If NetworkData is set to TRUE two additional global variables returned by the function are:

- NetwIndex : Vector maps alls hyperlinks (nodes) with a unique integer ID

- NetwEdges : data.frame representing edges of the network, with these column : From, To, Weight (the Depth level where the link connection has been discovered) and Type (1 for internal hyperlinks 2 for external hyperlinks).

Details

To start Rcrawler task you need to provide the root URL of the website you want to scrape, it could be a domain, a subdomain or a website section (eg. http://www.domain.com, http://sub.domain.com or http://www.domain.com/section/). The crawler then will retreive the web page and go through all its internal links. The crawler continue to follow and parse all website's links automatically on the site until all website's pages have been parsed.

The process of a crawling is performed by several concurrent processes or nodes in parallel, So, It is recommended to use R 64-bit version.

For more tutorials check https://github.com/salimk/Rcrawler/

To scrape content with complex character such as Arabic or Chinese, you need to run Sys.setlocale function then set the appropriate encoding in Rcrawler function.

If you want to learn more about web scraper/crawler architecture, functional properties and implementation using R language, Follow this link and download the published paper for free .

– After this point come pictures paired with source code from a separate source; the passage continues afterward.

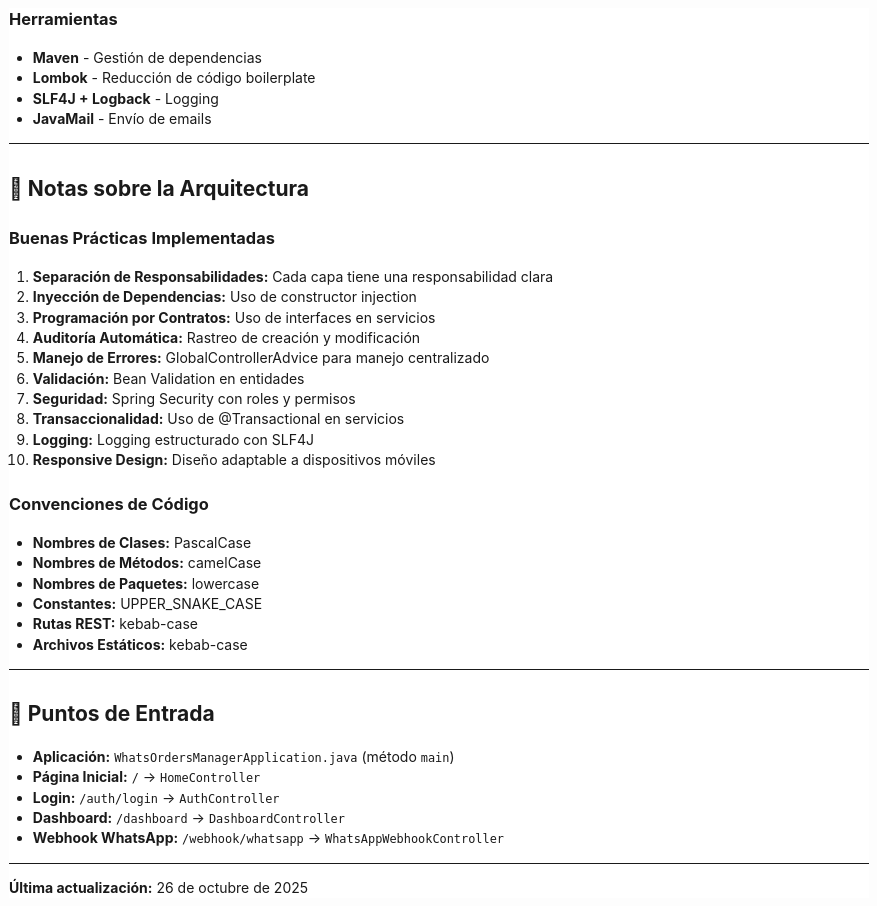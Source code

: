 ### Herramientas
- **Maven** - Gestión de dependencias
- **Lombok** - Reducción de código boilerplate
- **SLF4J + Logback** - Logging
- **JavaMail** - Envío de emails

---

## 📝 Notas sobre la Arquitectura

### Buenas Prácticas Implementadas

1. **Separación de Responsabilidades:** Cada capa tiene una responsabilidad clara
2. **Inyección de Dependencias:** Uso de constructor injection
3. **Programación por Contratos:** Uso de interfaces en servicios
4. **Auditoría Automática:** Rastreo de creación y modificación
5. **Manejo de Errores:** GlobalControllerAdvice para manejo centralizado
6. **Validación:** Bean Validation en entidades
7. **Seguridad:** Spring Security con roles y permisos
8. **Transaccionalidad:** Uso de @Transactional en servicios
9. **Logging:** Logging estructurado con SLF4J
10. **Responsive Design:** Diseño adaptable a dispositivos móviles

### Convenciones de Código

- **Nombres de Clases:** PascalCase
- **Nombres de Métodos:** camelCase
- **Nombres de Paquetes:** lowercase
- **Constantes:** UPPER_SNAKE_CASE
- **Rutas REST:** kebab-case
- **Archivos Estáticos:** kebab-case

---

## 🚀 Puntos de Entrada

- **Aplicación:** `WhatsOrdersManagerApplication.java` (método `main`)
- **Página Inicial:** `/` → `HomeController`
- **Login:** `/auth/login` → `AuthController`
- **Dashboard:** `/dashboard` → `DashboardController`
- **Webhook WhatsApp:** `/webhook/whatsapp` → `WhatsAppWebhookController`

---

**Última actualización:** 26 de octubre de 2025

Link: http://www.sciencedirect.com/science/article/pii/S2352711017300110

Dont forget to cite Rcrawler paper:

Khalil, S., & Fakir, M. (2017). RCrawler: An R package for parallel web crawling and scraping. SoftwareX, 6, 98-106.

Examples

Run this code

# NOT RUN {
# }
# NOT RUN {
 ######### Crawl, index, and store all pages of a websites using 4 cores and 4 parallel requests
 #
 Rcrawler(Website ="http://glofile.com/", no_cores = 4, no_conn = 4)

 ######### Crawl and index the website using 8 cores and 8 parallel requests with respect to
 # robot.txt rules using Mozilla string in user agent.

 Rcrawler(Website = "http://www.example.com/", no_cores=8, no_conn=8, Obeyrobots = TRUE,
 Useragent="Mozilla 3.11")

 ######### Crawl the website using the default configuration and scrape specific data from
 # the website, in this case we need all posts (articles and titles) matching two XPath patterns.
 # we know that all blog posts have datesin their URLs like 2017/09/08 so to avoid
 # collecting category or other pages we can tell the crawler that desired page's URLs
 # are like 4-digit/2-digit/2-digit/ using regular expression.
 # Note thatyou can use the excludepattern  parameter to exclude a node from being
 # extracted, e.g., in the case that a desired node includes (is a parent of) an
 # undesired "child" node. (article having inner ads or menu)

 Rcrawler(Website = "http://www.glofile.com/", dataUrlfilter =  "/[0-9]{4}/[0-9]{2}/",
 ExtractXpathPat = c("//*/article","//*/h1"), PatternsNames = c("content","title"))

 ######### Crawl the website. and collect pages having URLs matching this regular expression
 # pattern (/[0-9]{4}/[0-9]{2}/). Collected pages will be stored in a local repository
 # named "myrepo". And The crawler stops After reaching the third level of website depth.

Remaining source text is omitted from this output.